(Records provided Opens)

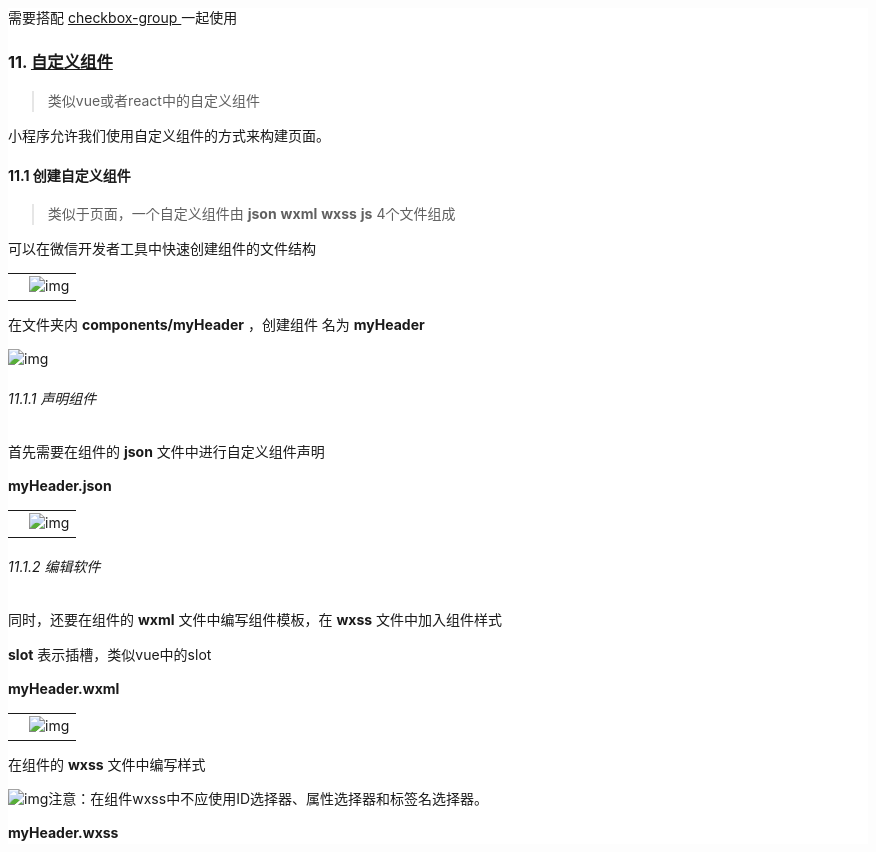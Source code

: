 需要搭配 [checkbox-group ](https://developers.weixin.qq.com/miniprogram/dev/component/checkbox-group.html)⼀起使⽤

 



### 11.  [⾃定义组件](https://developers.weixin.qq.com/miniprogram/dev/framework/custom-component/)

> 类似vue或者react中的自定义组件

⼩程序允许我们使⽤⾃定义组件的⽅式来构建⻚⾯。

 

#### 11.1 创建自定义组件

> 类似于页面，一个自定义组件由 **json** **wxml** **wxss** **js** 4个文件组成

可以在微信开发者⼯具中快速创建组件的⽂件结构

|      |                                                              |
| ---- | ------------------------------------------------------------ |
|      | ![img](file:///C:\Users\86136\AppData\Local\Temp\ksohtml20952\wps214.png) |

在⽂件夹内 **components/myHeader** ，创建组件 名为 **myHeader**

![img](file:///C:\Users\86136\AppData\Local\Temp\ksohtml20952\wps215.jpg) 

######  11.1.1 声明组件

⾸先需要在组件的 **json** ⽂件中进⾏⾃定义组件声明

**myHeader.json**

|      |                                                              |
| ---- | ------------------------------------------------------------ |
|      | ![img](file:///C:\Users\86136\AppData\Local\Temp\ksohtml20952\wps217.png) |



###### 11.1.2 编辑软件

同时，还要在组件的 **wxml** ⽂件中编写组件模板，在 **wxss** ⽂件中加⼊组件样式

**slot** 表⽰插槽，类似vue中的slot

**myHeader.wxml**

|      |                                                              |
| ---- | ------------------------------------------------------------ |
|      | ![img](file:///C:\Users\86136\AppData\Local\Temp\ksohtml20952\wps219.png) |

在组件的 **wxss** ⽂件中编写样式

![img](file:///C:\Users\86136\AppData\Local\Temp\ksohtml20952\wps220.png)注意：在组件wxss中不应使用ID选择器、属性选择器和标签名选择器。

**myHeader.wxss**
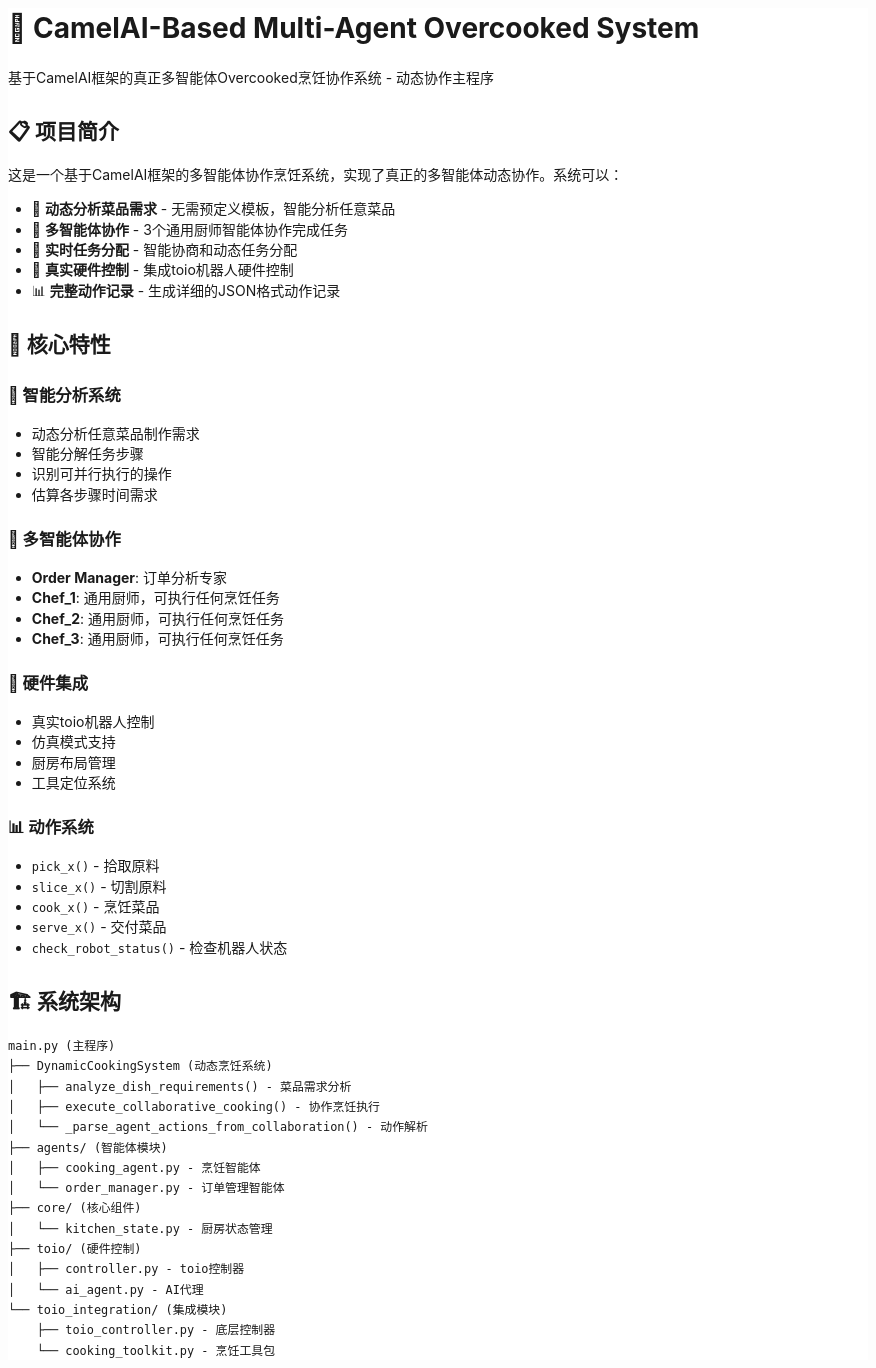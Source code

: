 # 🍳 CamelAI-Based Multi-Agent Overcooked System

基于CamelAI框架的真正多智能体Overcooked烹饪协作系统 - 动态协作主程序

## 📋 项目简介

这是一个基于CamelAI框架的多智能体协作烹饪系统，实现了真正的多智能体动态协作。系统可以：

- 🧠 **动态分析菜品需求** - 无需预定义模板，智能分析任意菜品
- 🤖 **多智能体协作** - 3个通用厨师智能体协作完成任务
- 🎯 **实时任务分配** - 智能协商和动态任务分配
- 🔧 **真实硬件控制** - 集成toio机器人硬件控制
- 📊 **完整动作记录** - 生成详细的JSON格式动作记录

## 🚀 核心特性

### 🧠 智能分析系统
- 动态分析任意菜品制作需求
- 智能分解任务步骤
- 识别可并行执行的操作
- 估算各步骤时间需求

### 🤖 多智能体协作
- **Order Manager**: 订单分析专家
- **Chef_1**: 通用厨师，可执行任何烹饪任务
- **Chef_2**: 通用厨师，可执行任何烹饪任务  
- **Chef_3**: 通用厨师，可执行任何烹饪任务

### 🔧 硬件集成
- 真实toio机器人控制
- 仿真模式支持
- 厨房布局管理
- 工具定位系统

### 📊 动作系统
- `pick_x()` - 拾取原料
- `slice_x()` - 切割原料
- `cook_x()` - 烹饪菜品
- `serve_x()` - 交付菜品
- `check_robot_status()` - 检查机器人状态

## 🏗️ 系统架构

```
main.py (主程序)
├── DynamicCookingSystem (动态烹饪系统)
│   ├── analyze_dish_requirements() - 菜品需求分析
│   ├── execute_collaborative_cooking() - 协作烹饪执行
│   └── _parse_agent_actions_from_collaboration() - 动作解析
├── agents/ (智能体模块)
│   ├── cooking_agent.py - 烹饪智能体
│   └── order_manager.py - 订单管理智能体
├── core/ (核心组件)
│   └── kitchen_state.py - 厨房状态管理
├── toio/ (硬件控制)
│   ├── controller.py - toio控制器
│   └── ai_agent.py - AI代理
└── toio_integration/ (集成模块)
    ├── toio_controller.py - 底层控制器
    └── cooking_toolkit.py - 烹饪工具包
```
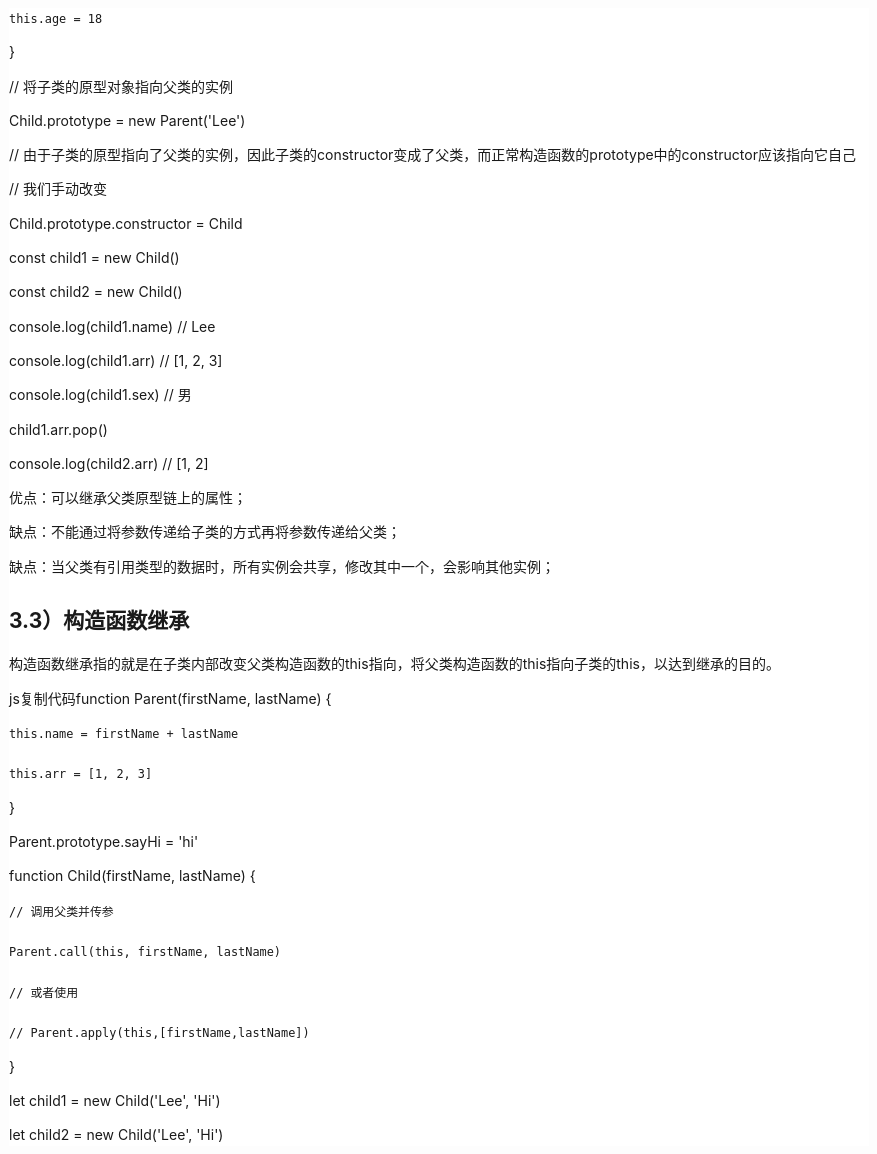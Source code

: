     this.age = 18

}

// 将子类的原型对象指向父类的实例

Child.prototype = new Parent('Lee')

// 由于子类的原型指向了父类的实例，因此子类的constructor变成了父类，而正常构造函数的prototype中的constructor应该指向它自己

// 我们手动改变

Child.prototype.constructor = Child

const child1 = new Child()

const child2 = new Child()

console.log(child1.name) // Lee

console.log(child1.arr) // [1, 2, 3]

console.log(child1.sex) // 男

child1.arr.pop()

console.log(child2.arr) // [1, 2]

优点：可以继承父类原型链上的属性；

缺点：不能通过将参数传递给子类的方式再将参数传递给父类；

缺点：当父类有引用类型的数据时，所有实例会共享，修改其中一个，会影响其他实例；

## 3.3）构造函数继承

构造函数继承指的就是在子类内部改变父类构造函数的this指向，将父类构造函数的this指向子类的this，以达到继承的目的。

js复制代码function Parent(firstName, lastName) {

    this.name = firstName + lastName

    this.arr = [1, 2, 3]

}

Parent.prototype.sayHi = 'hi'

function Child(firstName, lastName) {

    // 调用父类并传参

    Parent.call(this, firstName, lastName)

    // 或者使用

    // Parent.apply(this,[firstName,lastName])

}

let child1 = new Child('Lee', 'Hi')

let child2 = new Child('Lee', 'Hi')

(Records provided Closes)

Please reproduce the entries above line by line, exactly, leaving out each image.

Source code

: 需要搭配 [checkbox-group ](https://developers.weixin.qq.com/miniprogram/dev/component/checkbox-group.html)⼀起使⽤

 



### 11.  [⾃定义组件](https://developers.weixin.qq.com/miniprogram/dev/framework/custom-component/)

> 类似vue或者react中的自定义组件

⼩程序允许我们使⽤⾃定义组件的⽅式来构建⻚⾯。

 

#### 11.1 创建自定义组件

> 类似于页面，一个自定义组件由 **json** **wxml** **wxss** **js** 4个文件组成

可以在微信开发者⼯具中快速创建组件的⽂件结构

|      |                                                              |
| ---- | ------------------------------------------------------------ |
|      | ![img](file:///C:\Users\86136\AppData\Local\Temp\ksohtml20952\wps214.png) |

在⽂件夹内 **components/myHeader** ，创建组件 名为 **myHeader**

![img](file:///C:\Users\86136\AppData\Local\Temp\ksohtml20952\wps215.jpg) 

######  11.1.1 声明组件

⾸先需要在组件的 **json** ⽂件中进⾏⾃定义组件声明

**myHeader.json**

|      |                                                              |
| ---- | ------------------------------------------------------------ |
|      | ![img](file:///C:\Users\86136\AppData\Local\Temp\ksohtml20952\wps217.png) |



###### 11.1.2 编辑软件

同时，还要在组件的 **wxml** ⽂件中编写组件模板，在 **wxss** ⽂件中加⼊组件样式

**slot** 表⽰插槽，类似vue中的slot

**myHeader.wxml**

|      |                                                              |
| ---- | ------------------------------------------------------------ |
|      | ![img](file:///C:\Users\86136\AppData\Local\Temp\ksohtml20952\wps219.png) |

在组件的 **wxss** ⽂件中编写样式

![img](file:///C:\Users\86136\AppData\Local\Temp\ksohtml20952\wps220.png)注意：在组件wxss中不应使用ID选择器、属性选择器和标签名选择器。

**myHeader.wxss**
Source code

: # 🍳 CamelAI-Based Multi-Agent Overcooked System

基于CamelAI框架的真正多智能体Overcooked烹饪协作系统 - 动态协作主程序

## 📋 项目简介

这是一个基于CamelAI框架的多智能体协作烹饪系统，实现了真正的多智能体动态协作。系统可以：

- 🧠 **动态分析菜品需求** - 无需预定义模板，智能分析任意菜品
- 🤖 **多智能体协作** - 3个通用厨师智能体协作完成任务
- 🎯 **实时任务分配** - 智能协商和动态任务分配
- 🔧 **真实硬件控制** - 集成toio机器人硬件控制
- 📊 **完整动作记录** - 生成详细的JSON格式动作记录

## 🚀 核心特性

### 🧠 智能分析系统
- 动态分析任意菜品制作需求
- 智能分解任务步骤
- 识别可并行执行的操作
- 估算各步骤时间需求

### 🤖 多智能体协作
- **Order Manager**: 订单分析专家
- **Chef_1**: 通用厨师，可执行任何烹饪任务
- **Chef_2**: 通用厨师，可执行任何烹饪任务  
- **Chef_3**: 通用厨师，可执行任何烹饪任务

### 🔧 硬件集成
- 真实toio机器人控制
- 仿真模式支持
- 厨房布局管理
- 工具定位系统

### 📊 动作系统
- `pick_x()` - 拾取原料
- `slice_x()` - 切割原料
- `cook_x()` - 烹饪菜品
- `serve_x()` - 交付菜品
- `check_robot_status()` - 检查机器人状态

## 🏗️ 系统架构

```
main.py (主程序)
├── DynamicCookingSystem (动态烹饪系统)
│   ├── analyze_dish_requirements() - 菜品需求分析
│   ├── execute_collaborative_cooking() - 协作烹饪执行
│   └── _parse_agent_actions_from_collaboration() - 动作解析
├── agents/ (智能体模块)
│   ├── cooking_agent.py - 烹饪智能体
│   └── order_manager.py - 订单管理智能体
├── core/ (核心组件)
│   └── kitchen_state.py - 厨房状态管理
├── toio/ (硬件控制)
│   ├── controller.py - toio控制器
│   └── ai_agent.py - AI代理
└── toio_integration/ (集成模块)
    ├── toio_controller.py - 底层控制器
    └── cooking_toolkit.py - 烹饪工具包
```
Source code

:     this.age = 18

}

// 将子类的原型对象指向父类的实例

Child.prototype = new Parent('Lee')

// 由于子类的原型指向了父类的实例，因此子类的constructor变成了父类，而正常构造函数的prototype中的constructor应该指向它自己

// 我们手动改变

Child.prototype.constructor = Child

const child1 = new Child()

const child2 = new Child()

console.log(child1.name) // Lee

console.log(child1.arr) // [1, 2, 3]

console.log(child1.sex) // 男

child1.arr.pop()

console.log(child2.arr) // [1, 2]

优点：可以继承父类原型链上的属性；

缺点：不能通过将参数传递给子类的方式再将参数传递给父类；

缺点：当父类有引用类型的数据时，所有实例会共享，修改其中一个，会影响其他实例；

## 3.3）构造函数继承

构造函数继承指的就是在子类内部改变父类构造函数的this指向，将父类构造函数的this指向子类的this，以达到继承的目的。

js复制代码function Parent(firstName, lastName) {

    this.name = firstName + lastName

    this.arr = [1, 2, 3]

}

Parent.prototype.sayHi = 'hi'

function Child(firstName, lastName) {

    // 调用父类并传参

    Parent.call(this, firstName, lastName)

    // 或者使用

    // Parent.apply(this,[firstName,lastName])

}

let child1 = new Child('Lee', 'Hi')

let child2 = new Child('Lee', 'Hi')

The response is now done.